The most common symptoms:
• Feeling unwell for weeks or months
• Persistent cough
Constitutional symptoms e.g. fever, night sweats, loss of appetite and weight

If an enlarging focus erodes into an airway, the bacilli can enter the sputum - the patient has “open” tuberculosis.
If a major airway is involved, the necrotic material drains away and the focus transforms into a cavity containing enormous numbers of organisms in the cavity wall. Patients with cavitating TB are particularly infectious because their sputum contains large numbers of mycobacteria and they cough frequently.

20
Q

What is the definition of active TB disease?

A

infection with M. tuberculosis where mycobacteria are growing and causing symptoms and signs of disease

21
Q

What is the definition of latent infection?

A

Infection with M. tuberculosis where mycobacteria are alive but not currently causing active disease

22
Q

How is active TB diagnosed?

A

The diagnosis of active pulmonary TB is based on a combination of findings:
• Compatible history
• Radiological findings
○ E.g.
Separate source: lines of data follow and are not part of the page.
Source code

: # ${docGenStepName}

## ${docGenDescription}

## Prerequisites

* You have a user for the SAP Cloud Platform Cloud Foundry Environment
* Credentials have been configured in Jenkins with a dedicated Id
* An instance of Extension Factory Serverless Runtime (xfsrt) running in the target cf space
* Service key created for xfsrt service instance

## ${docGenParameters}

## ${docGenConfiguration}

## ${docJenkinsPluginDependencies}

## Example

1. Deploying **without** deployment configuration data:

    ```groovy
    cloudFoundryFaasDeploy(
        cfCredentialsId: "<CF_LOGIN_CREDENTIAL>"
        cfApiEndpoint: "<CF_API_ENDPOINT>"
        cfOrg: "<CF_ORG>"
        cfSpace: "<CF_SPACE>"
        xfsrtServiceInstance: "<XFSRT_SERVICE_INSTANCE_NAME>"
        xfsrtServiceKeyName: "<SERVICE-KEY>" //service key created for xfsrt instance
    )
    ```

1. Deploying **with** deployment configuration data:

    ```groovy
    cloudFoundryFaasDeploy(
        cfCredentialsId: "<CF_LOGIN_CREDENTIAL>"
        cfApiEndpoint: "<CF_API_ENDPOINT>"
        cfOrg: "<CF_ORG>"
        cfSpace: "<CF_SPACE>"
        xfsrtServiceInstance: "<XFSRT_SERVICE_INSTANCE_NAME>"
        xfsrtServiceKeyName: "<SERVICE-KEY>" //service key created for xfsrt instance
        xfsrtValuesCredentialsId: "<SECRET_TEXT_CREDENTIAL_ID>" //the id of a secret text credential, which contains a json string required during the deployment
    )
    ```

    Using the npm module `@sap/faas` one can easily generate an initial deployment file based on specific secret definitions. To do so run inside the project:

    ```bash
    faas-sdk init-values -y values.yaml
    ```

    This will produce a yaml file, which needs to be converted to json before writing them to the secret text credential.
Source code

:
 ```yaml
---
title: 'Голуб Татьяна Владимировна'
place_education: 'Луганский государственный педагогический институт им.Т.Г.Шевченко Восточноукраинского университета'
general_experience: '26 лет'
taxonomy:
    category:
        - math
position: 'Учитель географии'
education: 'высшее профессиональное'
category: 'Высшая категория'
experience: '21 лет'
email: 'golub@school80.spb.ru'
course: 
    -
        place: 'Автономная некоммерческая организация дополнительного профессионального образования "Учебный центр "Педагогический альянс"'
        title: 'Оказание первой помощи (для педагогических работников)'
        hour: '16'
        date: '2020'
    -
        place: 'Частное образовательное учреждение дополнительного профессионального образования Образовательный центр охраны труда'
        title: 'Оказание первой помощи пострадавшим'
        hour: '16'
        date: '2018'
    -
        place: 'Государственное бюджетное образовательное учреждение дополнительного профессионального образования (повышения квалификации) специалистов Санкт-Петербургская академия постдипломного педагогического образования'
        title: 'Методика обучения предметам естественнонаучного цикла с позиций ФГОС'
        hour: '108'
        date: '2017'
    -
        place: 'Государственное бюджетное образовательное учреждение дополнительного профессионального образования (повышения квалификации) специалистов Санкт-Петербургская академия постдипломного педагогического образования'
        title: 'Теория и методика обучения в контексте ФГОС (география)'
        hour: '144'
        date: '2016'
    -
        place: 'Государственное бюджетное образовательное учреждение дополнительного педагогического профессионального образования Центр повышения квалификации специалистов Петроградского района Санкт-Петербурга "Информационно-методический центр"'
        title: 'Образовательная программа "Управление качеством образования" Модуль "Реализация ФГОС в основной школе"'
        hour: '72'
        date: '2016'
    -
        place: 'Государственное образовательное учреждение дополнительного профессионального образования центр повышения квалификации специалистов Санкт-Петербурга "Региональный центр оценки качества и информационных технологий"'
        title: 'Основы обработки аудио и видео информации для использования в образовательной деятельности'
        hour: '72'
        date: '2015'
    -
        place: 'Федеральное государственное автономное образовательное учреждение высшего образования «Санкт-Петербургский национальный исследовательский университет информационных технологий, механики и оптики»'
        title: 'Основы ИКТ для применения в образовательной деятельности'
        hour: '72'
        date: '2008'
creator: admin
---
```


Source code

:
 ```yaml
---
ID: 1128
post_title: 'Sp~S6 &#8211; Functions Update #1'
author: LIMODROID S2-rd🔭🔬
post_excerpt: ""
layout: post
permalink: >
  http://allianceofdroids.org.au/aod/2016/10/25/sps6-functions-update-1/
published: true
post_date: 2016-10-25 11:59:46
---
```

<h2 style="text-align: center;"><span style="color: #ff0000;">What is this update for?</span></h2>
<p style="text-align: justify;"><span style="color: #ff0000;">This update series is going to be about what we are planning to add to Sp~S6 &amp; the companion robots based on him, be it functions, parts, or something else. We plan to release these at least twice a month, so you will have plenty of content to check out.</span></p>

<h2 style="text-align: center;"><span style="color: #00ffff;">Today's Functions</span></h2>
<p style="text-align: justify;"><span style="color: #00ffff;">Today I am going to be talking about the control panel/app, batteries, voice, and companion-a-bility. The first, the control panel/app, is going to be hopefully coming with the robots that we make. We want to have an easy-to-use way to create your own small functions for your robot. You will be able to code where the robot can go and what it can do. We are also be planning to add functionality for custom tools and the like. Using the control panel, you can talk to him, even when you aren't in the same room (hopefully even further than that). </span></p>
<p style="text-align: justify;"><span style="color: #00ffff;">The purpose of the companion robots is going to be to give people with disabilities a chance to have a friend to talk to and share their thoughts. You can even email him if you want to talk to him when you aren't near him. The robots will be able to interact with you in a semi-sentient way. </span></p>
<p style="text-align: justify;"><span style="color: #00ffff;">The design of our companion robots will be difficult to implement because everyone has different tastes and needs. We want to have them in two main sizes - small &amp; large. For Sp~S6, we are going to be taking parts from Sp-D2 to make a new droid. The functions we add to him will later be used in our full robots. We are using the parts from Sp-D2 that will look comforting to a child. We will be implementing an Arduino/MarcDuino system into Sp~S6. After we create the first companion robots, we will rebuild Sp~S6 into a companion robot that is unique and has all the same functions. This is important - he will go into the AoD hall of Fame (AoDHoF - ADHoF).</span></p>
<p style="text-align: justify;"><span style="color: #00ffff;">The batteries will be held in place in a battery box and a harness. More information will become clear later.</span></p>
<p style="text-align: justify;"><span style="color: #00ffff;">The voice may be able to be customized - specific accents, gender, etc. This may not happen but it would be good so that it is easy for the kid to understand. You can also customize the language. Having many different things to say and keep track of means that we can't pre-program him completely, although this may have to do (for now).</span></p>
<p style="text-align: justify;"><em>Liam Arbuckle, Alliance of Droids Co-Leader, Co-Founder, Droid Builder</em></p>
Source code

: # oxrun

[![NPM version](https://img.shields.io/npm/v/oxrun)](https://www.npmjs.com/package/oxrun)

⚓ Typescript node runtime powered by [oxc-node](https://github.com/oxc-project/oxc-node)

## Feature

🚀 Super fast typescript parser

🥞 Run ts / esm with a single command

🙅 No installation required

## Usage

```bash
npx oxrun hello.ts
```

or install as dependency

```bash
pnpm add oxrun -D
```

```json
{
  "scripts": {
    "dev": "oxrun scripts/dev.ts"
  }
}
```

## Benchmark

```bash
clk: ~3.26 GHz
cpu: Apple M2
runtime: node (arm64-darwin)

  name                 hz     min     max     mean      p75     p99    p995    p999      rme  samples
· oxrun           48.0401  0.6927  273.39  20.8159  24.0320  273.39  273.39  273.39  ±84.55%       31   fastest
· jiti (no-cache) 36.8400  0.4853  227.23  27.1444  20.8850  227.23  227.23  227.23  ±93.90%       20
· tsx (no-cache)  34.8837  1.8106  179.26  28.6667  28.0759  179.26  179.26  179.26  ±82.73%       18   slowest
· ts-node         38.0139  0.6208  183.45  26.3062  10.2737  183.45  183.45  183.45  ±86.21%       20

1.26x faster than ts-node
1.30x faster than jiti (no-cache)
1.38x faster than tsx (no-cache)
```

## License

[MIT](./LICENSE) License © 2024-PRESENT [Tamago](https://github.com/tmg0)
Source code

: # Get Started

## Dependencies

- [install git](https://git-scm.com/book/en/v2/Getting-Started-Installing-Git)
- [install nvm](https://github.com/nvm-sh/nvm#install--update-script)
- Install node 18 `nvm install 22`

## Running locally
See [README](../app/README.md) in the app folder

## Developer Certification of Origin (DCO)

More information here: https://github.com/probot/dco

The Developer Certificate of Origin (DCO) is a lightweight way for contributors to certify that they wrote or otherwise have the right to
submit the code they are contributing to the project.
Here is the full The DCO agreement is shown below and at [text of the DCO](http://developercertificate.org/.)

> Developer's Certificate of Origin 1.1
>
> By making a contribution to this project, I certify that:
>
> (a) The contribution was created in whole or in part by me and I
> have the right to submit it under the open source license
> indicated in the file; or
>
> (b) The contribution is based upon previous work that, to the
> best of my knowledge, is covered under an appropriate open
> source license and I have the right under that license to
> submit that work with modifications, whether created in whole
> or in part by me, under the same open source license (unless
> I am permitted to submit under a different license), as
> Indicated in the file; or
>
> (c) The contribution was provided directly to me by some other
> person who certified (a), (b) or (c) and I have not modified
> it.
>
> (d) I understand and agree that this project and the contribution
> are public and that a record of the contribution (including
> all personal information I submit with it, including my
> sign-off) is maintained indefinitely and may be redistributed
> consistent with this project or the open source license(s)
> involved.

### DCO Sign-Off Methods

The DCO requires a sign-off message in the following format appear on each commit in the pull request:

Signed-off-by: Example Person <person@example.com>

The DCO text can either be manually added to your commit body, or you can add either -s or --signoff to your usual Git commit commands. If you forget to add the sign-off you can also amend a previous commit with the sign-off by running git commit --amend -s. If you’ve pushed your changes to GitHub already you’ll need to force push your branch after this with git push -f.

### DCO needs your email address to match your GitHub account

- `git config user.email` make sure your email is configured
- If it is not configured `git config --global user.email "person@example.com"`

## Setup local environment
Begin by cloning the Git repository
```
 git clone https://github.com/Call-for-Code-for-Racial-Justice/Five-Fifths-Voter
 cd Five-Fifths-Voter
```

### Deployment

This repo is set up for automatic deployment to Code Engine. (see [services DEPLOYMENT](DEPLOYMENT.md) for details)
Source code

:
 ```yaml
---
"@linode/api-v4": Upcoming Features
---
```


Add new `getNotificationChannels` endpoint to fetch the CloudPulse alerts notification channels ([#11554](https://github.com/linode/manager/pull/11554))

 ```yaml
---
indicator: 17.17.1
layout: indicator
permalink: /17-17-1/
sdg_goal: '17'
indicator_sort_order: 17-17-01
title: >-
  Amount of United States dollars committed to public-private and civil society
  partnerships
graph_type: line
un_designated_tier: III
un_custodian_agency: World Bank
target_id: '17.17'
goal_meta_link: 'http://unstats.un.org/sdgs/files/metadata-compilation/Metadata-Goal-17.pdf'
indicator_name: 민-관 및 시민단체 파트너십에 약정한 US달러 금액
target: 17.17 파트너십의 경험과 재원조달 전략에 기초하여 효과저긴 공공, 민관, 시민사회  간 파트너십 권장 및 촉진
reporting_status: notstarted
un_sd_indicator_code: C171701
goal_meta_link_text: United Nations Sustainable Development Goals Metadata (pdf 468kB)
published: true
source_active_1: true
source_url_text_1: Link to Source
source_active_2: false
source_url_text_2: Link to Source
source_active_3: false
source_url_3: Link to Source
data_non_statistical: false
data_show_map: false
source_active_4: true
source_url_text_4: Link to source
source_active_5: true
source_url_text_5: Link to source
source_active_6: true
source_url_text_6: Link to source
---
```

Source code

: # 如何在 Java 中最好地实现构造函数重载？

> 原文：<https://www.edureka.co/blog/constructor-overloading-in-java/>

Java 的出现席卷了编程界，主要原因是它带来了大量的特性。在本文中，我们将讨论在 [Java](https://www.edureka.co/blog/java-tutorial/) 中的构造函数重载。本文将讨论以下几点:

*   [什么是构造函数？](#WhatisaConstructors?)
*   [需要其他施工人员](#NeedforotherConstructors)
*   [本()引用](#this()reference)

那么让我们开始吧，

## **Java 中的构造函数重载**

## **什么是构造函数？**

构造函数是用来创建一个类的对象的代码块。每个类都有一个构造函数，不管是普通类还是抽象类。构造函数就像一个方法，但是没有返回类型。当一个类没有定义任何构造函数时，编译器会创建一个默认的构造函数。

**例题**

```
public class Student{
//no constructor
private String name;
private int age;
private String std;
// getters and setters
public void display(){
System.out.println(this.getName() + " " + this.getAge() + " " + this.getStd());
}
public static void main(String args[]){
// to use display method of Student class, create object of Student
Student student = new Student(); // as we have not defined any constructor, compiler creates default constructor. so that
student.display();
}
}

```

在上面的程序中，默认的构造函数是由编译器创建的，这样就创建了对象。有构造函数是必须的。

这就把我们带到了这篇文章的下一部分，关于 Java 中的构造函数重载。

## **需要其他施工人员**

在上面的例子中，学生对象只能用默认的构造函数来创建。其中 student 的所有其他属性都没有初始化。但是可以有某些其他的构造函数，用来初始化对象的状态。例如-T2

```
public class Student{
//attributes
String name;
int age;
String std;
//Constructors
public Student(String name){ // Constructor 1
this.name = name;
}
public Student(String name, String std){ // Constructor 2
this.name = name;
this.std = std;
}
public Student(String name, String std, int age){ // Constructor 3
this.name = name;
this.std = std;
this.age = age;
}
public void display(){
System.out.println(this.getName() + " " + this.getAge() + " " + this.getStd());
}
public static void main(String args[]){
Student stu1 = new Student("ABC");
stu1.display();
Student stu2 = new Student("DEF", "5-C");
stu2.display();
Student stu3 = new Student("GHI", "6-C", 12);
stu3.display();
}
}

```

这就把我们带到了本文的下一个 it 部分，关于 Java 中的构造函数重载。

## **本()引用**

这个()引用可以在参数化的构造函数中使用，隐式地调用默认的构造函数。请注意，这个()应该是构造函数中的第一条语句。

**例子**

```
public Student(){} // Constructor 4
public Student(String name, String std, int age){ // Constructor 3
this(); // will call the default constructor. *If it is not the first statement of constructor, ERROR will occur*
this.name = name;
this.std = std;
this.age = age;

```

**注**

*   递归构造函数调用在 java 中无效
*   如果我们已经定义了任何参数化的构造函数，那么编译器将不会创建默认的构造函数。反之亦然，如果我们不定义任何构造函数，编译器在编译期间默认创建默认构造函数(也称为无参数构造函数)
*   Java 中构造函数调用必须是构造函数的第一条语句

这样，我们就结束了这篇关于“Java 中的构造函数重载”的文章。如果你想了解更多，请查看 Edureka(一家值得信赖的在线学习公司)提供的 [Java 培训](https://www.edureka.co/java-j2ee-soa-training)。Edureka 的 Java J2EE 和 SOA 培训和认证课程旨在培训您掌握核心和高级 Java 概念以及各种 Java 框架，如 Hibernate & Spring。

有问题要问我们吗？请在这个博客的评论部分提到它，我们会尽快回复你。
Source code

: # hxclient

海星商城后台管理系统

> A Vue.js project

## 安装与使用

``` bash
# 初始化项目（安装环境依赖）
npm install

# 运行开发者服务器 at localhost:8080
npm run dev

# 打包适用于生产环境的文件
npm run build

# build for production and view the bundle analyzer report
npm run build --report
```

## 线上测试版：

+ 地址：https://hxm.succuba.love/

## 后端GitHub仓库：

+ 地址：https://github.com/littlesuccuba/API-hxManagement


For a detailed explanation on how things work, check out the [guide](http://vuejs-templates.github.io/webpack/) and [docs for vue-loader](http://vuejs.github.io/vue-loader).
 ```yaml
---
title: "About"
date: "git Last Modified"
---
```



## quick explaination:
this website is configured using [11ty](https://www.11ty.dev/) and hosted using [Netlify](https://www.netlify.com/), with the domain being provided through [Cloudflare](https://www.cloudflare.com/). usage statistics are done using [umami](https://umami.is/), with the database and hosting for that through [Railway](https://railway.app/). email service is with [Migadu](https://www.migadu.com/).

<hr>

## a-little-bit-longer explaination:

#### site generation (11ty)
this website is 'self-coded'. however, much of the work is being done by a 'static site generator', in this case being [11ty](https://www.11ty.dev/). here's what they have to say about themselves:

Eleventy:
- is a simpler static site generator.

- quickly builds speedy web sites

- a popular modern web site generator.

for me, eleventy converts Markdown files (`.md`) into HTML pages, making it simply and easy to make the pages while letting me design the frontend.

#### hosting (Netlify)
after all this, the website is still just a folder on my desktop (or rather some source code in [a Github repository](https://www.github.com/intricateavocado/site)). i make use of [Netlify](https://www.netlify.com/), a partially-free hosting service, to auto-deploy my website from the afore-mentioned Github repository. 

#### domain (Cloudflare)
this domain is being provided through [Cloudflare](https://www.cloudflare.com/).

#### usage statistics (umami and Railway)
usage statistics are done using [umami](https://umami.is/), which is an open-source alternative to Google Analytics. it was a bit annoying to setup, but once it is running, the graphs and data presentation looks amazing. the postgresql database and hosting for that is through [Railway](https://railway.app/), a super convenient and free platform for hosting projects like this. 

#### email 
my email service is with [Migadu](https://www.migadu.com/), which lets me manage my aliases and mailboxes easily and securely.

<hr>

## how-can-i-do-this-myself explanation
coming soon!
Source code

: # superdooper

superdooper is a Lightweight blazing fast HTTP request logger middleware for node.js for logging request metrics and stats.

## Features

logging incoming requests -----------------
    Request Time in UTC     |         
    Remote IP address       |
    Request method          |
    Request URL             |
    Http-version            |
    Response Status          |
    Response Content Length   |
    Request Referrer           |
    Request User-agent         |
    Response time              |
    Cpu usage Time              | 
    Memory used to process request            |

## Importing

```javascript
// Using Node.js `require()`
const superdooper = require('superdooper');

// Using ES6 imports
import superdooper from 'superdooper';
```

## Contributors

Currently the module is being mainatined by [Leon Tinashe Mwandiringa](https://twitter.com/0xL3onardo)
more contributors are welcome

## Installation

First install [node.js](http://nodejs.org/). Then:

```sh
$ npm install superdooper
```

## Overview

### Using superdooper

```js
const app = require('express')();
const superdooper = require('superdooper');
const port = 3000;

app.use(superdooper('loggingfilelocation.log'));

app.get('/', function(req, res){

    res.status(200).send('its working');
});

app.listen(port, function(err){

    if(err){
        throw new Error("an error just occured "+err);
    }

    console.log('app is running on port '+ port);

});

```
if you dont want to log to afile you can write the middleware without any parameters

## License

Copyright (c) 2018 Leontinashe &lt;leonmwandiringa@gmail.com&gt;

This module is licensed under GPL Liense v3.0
CXR or CT showing infiltrates involving upper lobes +/- cavitation.
• Laboratory features (microscopy and culture):
○ 3 respiratory samples (preferably spontaneously produced, deep cough sputum samples, otherwise induced sputum or bronchoscopy and lavage; preferably 1 early morning sample).
○ Microscopic examination of samples spread on to a slide (a sputum smear) and stained with the Ziehl-Neelsen stain.
○ Culture remains the gold standard to confirm the diagnosis of M. tuberculosis (since other non-tuberculosis bacteria can be found in sputum and are acid fast) and determine sensitivities. The problem with culture is that the result takes 3-6 weeks due to the slow-growing nature of the organism. If clinical features are consistent with a diagnosis of tuberculosis, treatment is started without waiting for culture results.

23
Q

NAAT and TB?

A

Nucleic acid amplification test (NAAT) is a test to detect fragments of nuclei acid, allowing rapid and specific diagnosis of M. tuberculosis directly from different clinical samples. It may be indicated for a variety of reasons including: if there is a clinical suspicion of TB disease, the person has HIV infection or rapid information about mycobacterial species would alter the patient’s care.

24
Q

What is extra-pulmonary TB?

A

About 15% of cases of active TB involve organs other than the lungs, most commonly in children and immunocompromised adults.
During the initial infection, haematogenous dissemination of bacilli to a number of organs can occur. These localised infections usually become walled off in small granulomas where mycobacteria remain dormant. If they reactivate at a later time –> extrapulmonary TB.

25
Q

What are the most common sites of extrapulmonary TB?

A

The most common sites of involvement are lymph nodes (mainly cervical and supraclavicular) and kidneys. Patients with severely impaired immunity may develop rapidly progressive disease with wide dissemination resulting in numerous small foci of infection developing in many organs - milliary TB.

26
Q

Once a diagnosis of TB has been confirmed, what are the next steps?

A

Once the diagnosis is confirmed there are important steps to take:
• Antituberculous therapy should be commenced - often quadruple therapy (rifampicin, isoniazid, pyrazinamide, ethambutol - RIPE). Patient compliance should be monitored.
• TB is notifiable disease, and so the diagnosis must be notified.
• Contact tracing should be undertaken for those with active pulmonary disease.